(Recorded data)

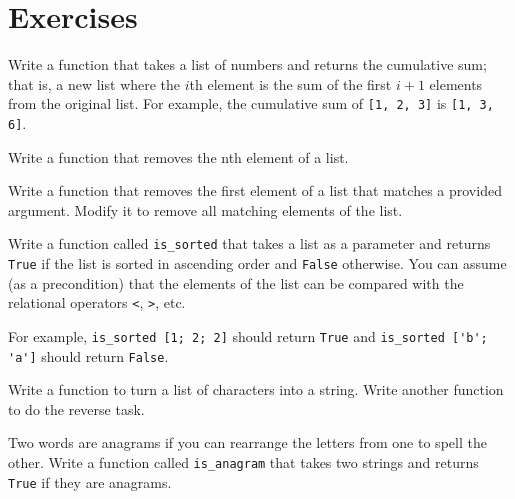 \documentclass[10pt]{book}
\begin{document}
\section{Exercises}

\begin{ex}
Write a function that takes a list of numbers and returns the
cumulative sum; that is, a new list where the $i$th element
is the sum of the first $i+1$ elements from the original list.
For example, the cumulative sum of {\tt [1, 2, 3]} is
{\tt [1, 3, 6]}. 
\end{ex}

\begin{ex}
Write a function that removes the nth element of a list.
\end{ex}

\begin{ex}
Write a function that removes the first element of a list that
matches a provided argument. Modify it to remove all matching 
elements of the list.
\end{ex}


\begin{ex}
Write a function called \verb"is_sorted" that takes a list as a
parameter and returns {\tt True} if the list is sorted in ascending
order and {\tt False} otherwise.  You can assume (as a precondition)
that the elements of the list can be compared with the relational
operators {\tt <}, {\tt >}, etc.


For example, \verb"is_sorted [1; 2; 2]" should return {\tt True}
and \verb"is_sorted ['b'; 'a']" should return {\tt False}.
\end{ex}

\begin{ex}
Write a function to turn a list of characters into a string. Write
another function to do the reverse task.
\end{ex}

\begin{ex}
\label{anagram}


Two words are anagrams if you can rearrange the letters from one
to spell the other.  Write a function called \verb"is_anagram"
that takes two strings and returns {\tt True} if they are anagrams.
\end{ex}
\end{document}
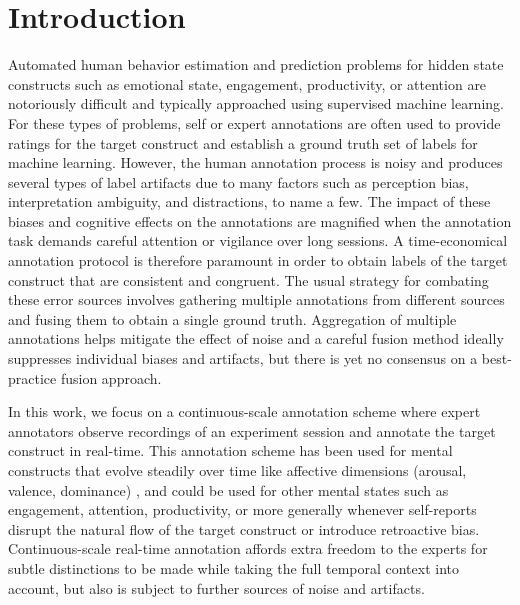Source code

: \documentclass[times,twocolumn,final,authoryear]{elsarticle}
\begin{document}
\section{Introduction}
Automated human behavior estimation and prediction problems for hidden state constructs such as emotional state, engagement, productivity, or attention are notoriously difficult and typically approached using supervised machine learning.  For these types of problems, self or expert annotations are often used to provide ratings for the target construct and establish a ground truth set of labels for machine learning.  However, the human annotation process is noisy and produces several types of label artifacts due to many factors such as perception bias, interpretation ambiguity, and distractions, to name a few.  The impact of these biases and cognitive effects on the annotations are magnified when the annotation task demands careful attention or vigilance over long sessions.  A time-economical annotation protocol is therefore paramount in order to obtain labels of the target construct that are consistent and congruent.  The usual strategy for combating these error sources involves gathering multiple annotations from different sources and fusing them to obtain a single ground truth.  Aggregation of multiple annotations helps mitigate the effect of noise and a careful fusion method ideally suppresses individual biases and artifacts, but there is yet no consensus on a best-practice fusion approach.

In this work, we focus on a continuous-scale annotation scheme where expert annotators observe recordings of an experiment session and annotate the target construct in real-time.  This annotation scheme has been used for mental constructs that evolve steadily over time like affective dimensions (arousal, valence, dominance) \citep{mckeown2012semaine, metallinou2013tracking, metallinou2013annotation, ringeval2013introducing, valstar2016avec}, and could be used for other mental states such as engagement, attention, productivity, or more generally whenever self-reports disrupt the natural flow of the target construct or introduce retroactive bias.  Continuous-scale real-time annotation affords extra freedom to the experts for subtle distinctions to be made while taking the full temporal context into account, but also is subject to further sources of noise and artifacts.
\end{document}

Required work:
Output every record above exactly as written, but skip the pictures.

Response box:
 \documentclass[10pt]{book}
\begin{document}
\section{Exercises}

\begin{ex}
Write a function that takes a list of numbers and returns the
cumulative sum; that is, a new list where the $i$th element
is the sum of the first $i+1$ elements from the original list.
For example, the cumulative sum of {\tt [1, 2, 3]} is
{\tt [1, 3, 6]}. 
\end{ex}

\begin{ex}
Write a function that removes the nth element of a list.
\end{ex}

\begin{ex}
Write a function that removes the first element of a list that
matches a provided argument. Modify it to remove all matching 
elements of the list.
\end{ex}


\begin{ex}
Write a function called \verb"is_sorted" that takes a list as a
parameter and returns {\tt True} if the list is sorted in ascending
order and {\tt False} otherwise.  You can assume (as a precondition)
that the elements of the list can be compared with the relational
operators {\tt <}, {\tt >}, etc.


For example, \verb"is_sorted [1; 2; 2]" should return {\tt True}
and \verb"is_sorted ['b'; 'a']" should return {\tt False}.
\end{ex}

\begin{ex}
Write a function to turn a list of characters into a string. Write
another function to do the reverse task.
\end{ex}

\begin{ex}
\label{anagram}


Two words are anagrams if you can rearrange the letters from one
to spell the other.  Write a function called \verb"is_anagram"
that takes two strings and returns {\tt True} if they are anagrams.
\end{ex}
\end{document}
Source code

: \documentclass[times,twocolumn,final,authoryear]{elsarticle}
\begin{document}
\section{Introduction}
Automated human behavior estimation and prediction problems for hidden state constructs such as emotional state, engagement, productivity, or attention are notoriously difficult and typically approached using supervised machine learning.  For these types of problems, self or expert annotations are often used to provide ratings for the target construct and establish a ground truth set of labels for machine learning.  However, the human annotation process is noisy and produces several types of label artifacts due to many factors such as perception bias, interpretation ambiguity, and distractions, to name a few.  The impact of these biases and cognitive effects on the annotations are magnified when the annotation task demands careful attention or vigilance over long sessions.  A time-economical annotation protocol is therefore paramount in order to obtain labels of the target construct that are consistent and congruent.  The usual strategy for combating these error sources involves gathering multiple annotations from different sources and fusing them to obtain a single ground truth.  Aggregation of multiple annotations helps mitigate the effect of noise and a careful fusion method ideally suppresses individual biases and artifacts, but there is yet no consensus on a best-practice fusion approach.

In this work, we focus on a continuous-scale annotation scheme where expert annotators observe recordings of an experiment session and annotate the target construct in real-time.  This annotation scheme has been used for mental constructs that evolve steadily over time like affective dimensions (arousal, valence, dominance) \citep{mckeown2012semaine, metallinou2013tracking, metallinou2013annotation, ringeval2013introducing, valstar2016avec}, and could be used for other mental states such as engagement, attention, productivity, or more generally whenever self-reports disrupt the natural flow of the target construct or introduce retroactive bias.  Continuous-scale real-time annotation affords extra freedom to the experts for subtle distinctions to be made while taking the full temporal context into account, but also is subject to further sources of noise and artifacts.
\end{document}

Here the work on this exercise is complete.